Question

If a number is drawn at random from the set $\{1, 3, 5, 7, \dots, 59\}$, then the probability that it lies in the interval in which the function $f(x) = x^3 - 16x^2 + 20x - 5$ is strictly decreasing is:

• A. $\frac{1}{5}$
• B. $\frac{1}{3}$
• C. $\frac{1}{2}$
• D. $\frac{1}{6}$

Hint:

To determine the intervals where a function is strictly decreasing, find the derivative and solve the inequality $f'(x)<0$. Then, count the number of favorable outcomes in the given set and calculate the probability.

Answer 1

The Correct Option is D

We are given the function $f(x) = x^3 - 16x^2 + 20x - 5$, and we are asked to find the probability that a number drawn at random from the set $\{1, 3, 5, 7, \dots, 59\}$ lies in the interval where the function is strictly decreasing. 
Step 1: The function $f(x)$ is strictly decreasing where its derivative is negative.
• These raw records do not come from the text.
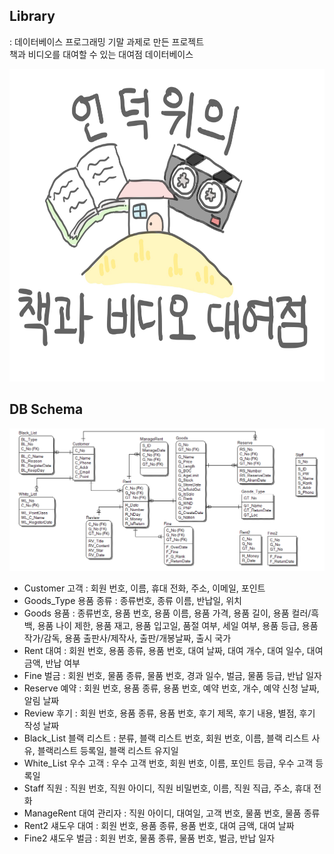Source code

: ## Library
: 데이터베이스 프로그래밍 기말 과제로 만든 프로젝트   
책과 비디오를 대여할 수 있는 대여점 데이터베이스

<img src="Resources/2.png" height="500x"></img>


## DB Schema
<img src="schema.png"></img>

* Customer 고객 : 회원 번호, 이름, 휴대 전화, 주소, 이메일, 포인트
* Goods_Type 용품 종류 : 종류번호, 종류 이름, 반납일, 위치
* Goods 용품 : 종류번호, 용품 번호, 용품 이름, 용품 가격, 용품 길이, 용품 컬러/흑백, 용품 나이 제한, 용품 재고, 용품 입고일, 품절 여부, 세일 여부, 용품 등급, 용품 작가/감독, 용품 출판사/제작사, 출판/개봉날짜, 출시 국가
* Rent 대여 : 회원 번호, 용품 종류, 용품 번호, 대여 날짜, 대여 개수, 대여 일수, 대여 금액, 반납 여부
* Fine 벌금 : 회원 번호, 물품 종류, 물품 번호, 경과 일수, 벌금, 물품 등급, 반납 일자
* Reserve 예약 : 회원 번호, 용품 종류, 용품 번호, 예약 번호, 개수, 예약 신청 날짜, 알림 날짜
* Review 후기 : 회원 번호, 용품 종류, 용품 번호, 후기 제목, 후기 내용, 별점, 후기 작성 날짜
* Black_List 블랙 리스트 : 분류, 블랙 리스트 번호, 회원 번호, 이름, 블랙 리스트 사유, 블랙리스트 등록일, 블랙 리스트 유지일
* White_List 우수 고객 : 우수 고객 번호, 회원 번호, 이름, 포인트 등급, 우수 고객 등록일
* Staff 직원 : 직원 번호, 직원 아이디, 직원 비밀번호, 이름, 직원 직급, 주소, 휴대 전화
* ManageRent 대여 관리자 : 직원 아이디, 대여일, 고객 번호, 물품 번호, 물품 종류
* Rent2 섀도우 대여 : 회원 번호, 용품 종류, 용품 번호, 대여 금액, 대여 날짜
* Fine2 섀도우 벌금 : 회원 번호, 물품 종류, 물품 번호, 벌금, 반납 일자
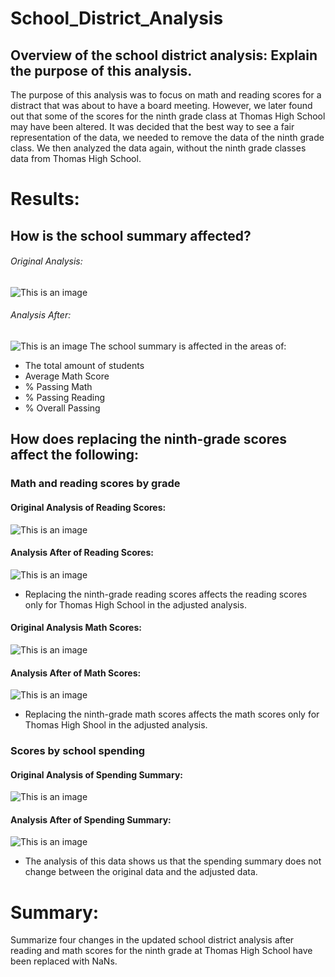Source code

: # School_District_Analysis
## Overview of the school district analysis: Explain the purpose of this analysis.
The purpose of this analysis was to focus on math and reading scores for a distract that was about to have a board meeting. However, we later found out that some of the scores for the ninth grade class at Thomas High School may have been altered. It was decided that the best way to see a fair representation of the data, we needed to remove the data of the ninth grade class. We then  analyzed the data again, without the ninth grade classes data from Thomas High School.

# Results:

## How is the school summary affected?
######  Original Analysis:
![This is an image](https://github.com/ricky7133/School_District_Analysis/blob/main/Resources/Before.png)
######  Analysis After:
![This is an image](https://github.com/ricky7133/School_District_Analysis/blob/main/Resources/After.png)
The school summary is affected in the areas of:
- The total amount of students
- Average Math Score
- % Passing Math
- % Passing Reading
- % Overall Passing
## How does replacing the ninth-grade scores affect the following:
### Math and reading scores by grade
#### Original Analysis of Reading Scores:
![This is an image](https://github.com/ricky7133/School_District_Analysis/blob/main/Resources/Reading%20Scores%20(before).png)
#### Analysis After of Reading Scores:
![This is an image](https://github.com/ricky7133/School_District_Analysis/blob/main/Resources/Reading%20Scores%20(After).png)
- Replacing the ninth-grade  reading scores affects the reading scores only for Thomas High School in the adjusted analysis.
#### Original Analysis Math Scores:
![This is an image](https://github.com/ricky7133/School_District_Analysis/blob/main/Resources/Math%20Scores%20(before).png)
#### Analysis After of Math Scores:
![This is an image](https://github.com/ricky7133/School_District_Analysis/blob/main/Resources/Math%20Scores%20(After).png)
- Replacing the ninth-grade math scores affects the math scores only for Thomas High Shool in the adjusted analysis.
### Scores by school spending
#### Original Analysis of Spending Summary:
![This is an image](https://github.com/ricky7133/School_District_Analysis/blob/main/Resources/Spending%20Summary%20(before).png)
#### Analysis After of Spending Summary:
![This is an image](https://github.com/ricky7133/School_District_Analysis/blob/main/Resources/Spending%20Range%20(after).png)
- The analysis of this data shows us that the spending summary does not change between the original data and the adjusted data.
# Summary: 
Summarize four changes in the updated school district analysis after reading and math scores for the ninth grade at Thomas High School have been replaced with NaNs.


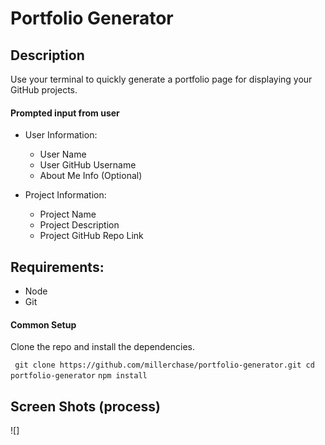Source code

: # Portfolio Generator

## Description

Use your terminal to quickly generate a portfolio page for displaying your GitHub projects.

#### Prompted input from user

* User Information:
    * User Name
    * User GitHub Username
    * About Me Info (Optional)

* Project Information:
    * Project Name
    * Project Description
    * Project GitHub Repo Link

## Requirements:

* Node
* Git

#### Common Setup

Clone the repo and install the dependencies.

` 
git clone https://github.com/millerchase/portfolio-generator.git
cd portfolio-generator
`
`npm install`

## Screen Shots (process)

![]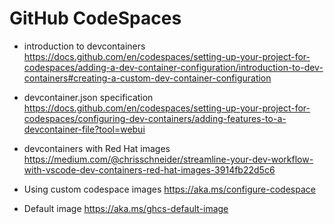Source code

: 
# GitHub CodeSpaces 

- introduction to devcontainers
  https://docs.github.com/en/codespaces/setting-up-your-project-for-codespaces/adding-a-dev-container-configuration/introduction-to-dev-containers#creating-a-custom-dev-container-configuration
  
- devcontainer.json specification
  https://docs.github.com/en/codespaces/setting-up-your-project-for-codespaces/configuring-dev-containers/adding-features-to-a-devcontainer-file?tool=webui

- devcontainers with Red Hat images
  https://medium.com/@chrisschneider/streamline-your-dev-workflow-with-vscode-dev-containers-red-hat-images-3914fb22d5c6

- Using custom codespace images
  https://aka.ms/configure-codespace

- Default image
  https://aka.ms/ghcs-default-image

  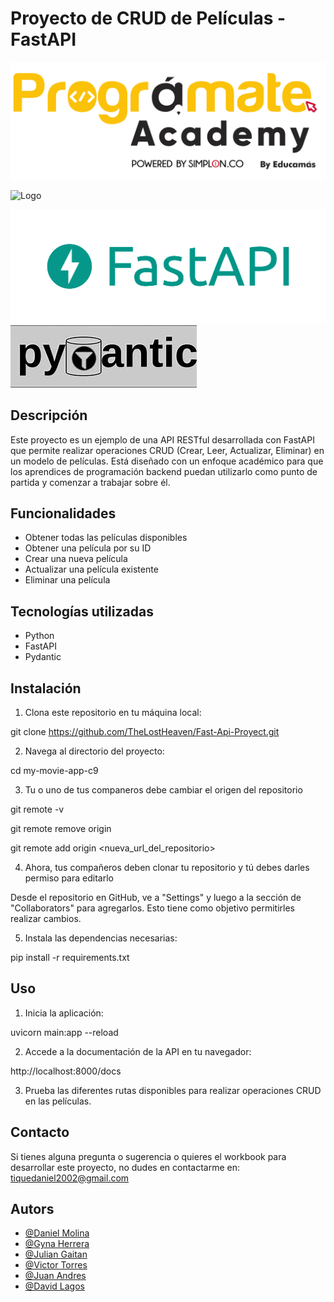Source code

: # Proyecto de CRUD de Películas - FastAPI

<img src="img/programate-academy.png" alt="Logo Programate">

![Logo](https://www.python.org/static/community_logos/python-logo-inkscape.svg)

<img src="img/logo-teal.png" alt="Logo de FastApi">

<img src="img/OIP.ktYu1YG5yHsi70F2CL39PwHaCI.png" alt="PyPantic">

## Descripción

Este proyecto es un ejemplo de una API RESTful desarrollada con FastAPI que permite realizar operaciones CRUD (Crear, Leer, Actualizar, Eliminar) en un modelo de películas. Está diseñado con un enfoque académico para que los aprendices de programación backend puedan utilizarlo como punto de partida y comenzar a trabajar sobre él.

## Funcionalidades

- Obtener todas las películas disponibles
- Obtener una película por su ID
- Crear una nueva película
- Actualizar una película existente
- Eliminar una película

## Tecnologías utilizadas

- Python
- FastAPI
- Pydantic

## Instalación

1. Clona este repositorio en tu máquina local:

git clone https://github.com/TheLostHeaven/Fast-Api-Proyect.git


2. Navega al directorio del proyecto:

cd my-movie-app-c9

3. Tu o uno de tus companeros debe cambiar el origen del repositorio 

git remote -v

git remote remove origin

git remote add origin <nueva_url_del_repositorio>

4. Ahora, tus compañeros deben clonar tu repositorio y tú debes darles permiso para editarlo

Desde el repositorio en GitHub, ve a "Settings" y luego a la sección de "Collaborators" para agregarlos. Esto tiene como objetivo permitirles realizar cambios.

5. Instala las dependencias necesarias:

pip install -r requirements.txt


## Uso

1. Inicia la aplicación:

uvicorn main:app --reload


2. Accede a la documentación de la API en tu navegador:

http://localhost:8000/docs


3. Prueba las diferentes rutas disponibles para realizar operaciones CRUD en las películas.

## Contacto

Si tienes alguna pregunta o sugerencia o quieres el workbook para desarrollar este proyecto, no dudes en contactarme en: tiquedaniel2002@gmail.com

## Autors

- [@Daniel Molina](https://github.com/TheLostHeaven)
- [@Gyna Herrera](https://github.com/Gyna0206)
- [@Julian Gaitan](https://github.com/Pukkki)
- [@Victor Torres](https://github.com/Victor050106)
- [@Juan Andres](https://github.com/juan0941)
- [@David Lagos](https://github.com/andres1david)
We first find the derivative of $f(x)$: $$f'(x) = 3x^2 - 32x + 20$$ Step 2: To find the intervals where the function is strictly decreasing, we solve the inequality $f'(x)<0$. First, solve the equation $f'(x) = 0$ to find the critical points: $$3x^2 - 32x + 20 = 0$$ Using the quadratic formula: $$x = \frac{-(-32) \pm \sqrt{(-32)^2 - 4(3)(20)}}{2(3)} = \frac{32 \pm \sqrt{1024 - 240}}{6} = \frac{32 \pm \sqrt{784}}{6} = \frac{32 \pm 28}{6}$$ Thus, the critical points are: $$x = \frac{32 + 28}{6} = 10 \quad {and} \quad x = \frac{32 - 28}{6} = \frac{4}{6} = \frac{2}{3}$$ Step 3: Now, to determine the sign of $f'(x)$, we test the intervals formed by the critical points: $(-\infty, \frac{2}{3})$, $(\frac{2}{3}, 10)$, and $(10, \infty)$.
- For $x \in (\frac{2}{3}, 10)$, the function is strictly decreasing, as $f'(x)<0$.
Step 4: We are interested in the set $\{1, 3, 5, 7, \dots, 59\}$. The numbers in this set correspond to the odd integers between 1 and 59. These numbers are: $$1, 3, 5, 7, 9, 11, 13, 15, 17, 19, 21, 23, 25, 27, 29, 31, 33, 35, 37, 39, 41, 43, 45, 47, 49, 51, 53, 55, 57, 59$$ Thus, the total number of elements in the set is 30. 
Step 5: The function is strictly decreasing in the interval $(1, 10)$, which corresponds to the odd numbers $3, 5, 7, 9$. Thus, there are 4 numbers in the set where the function is strictly decreasing.
Step 6: The probability that a randomly selected number from the set lies in the interval where the function is strictly decreasing is the ratio of favorable outcomes to total outcomes: $$P(strictly decreasing) = \frac{4}{30} = \frac{2}{15}$$ Thus, the correct answer is $\frac{1}{6}$.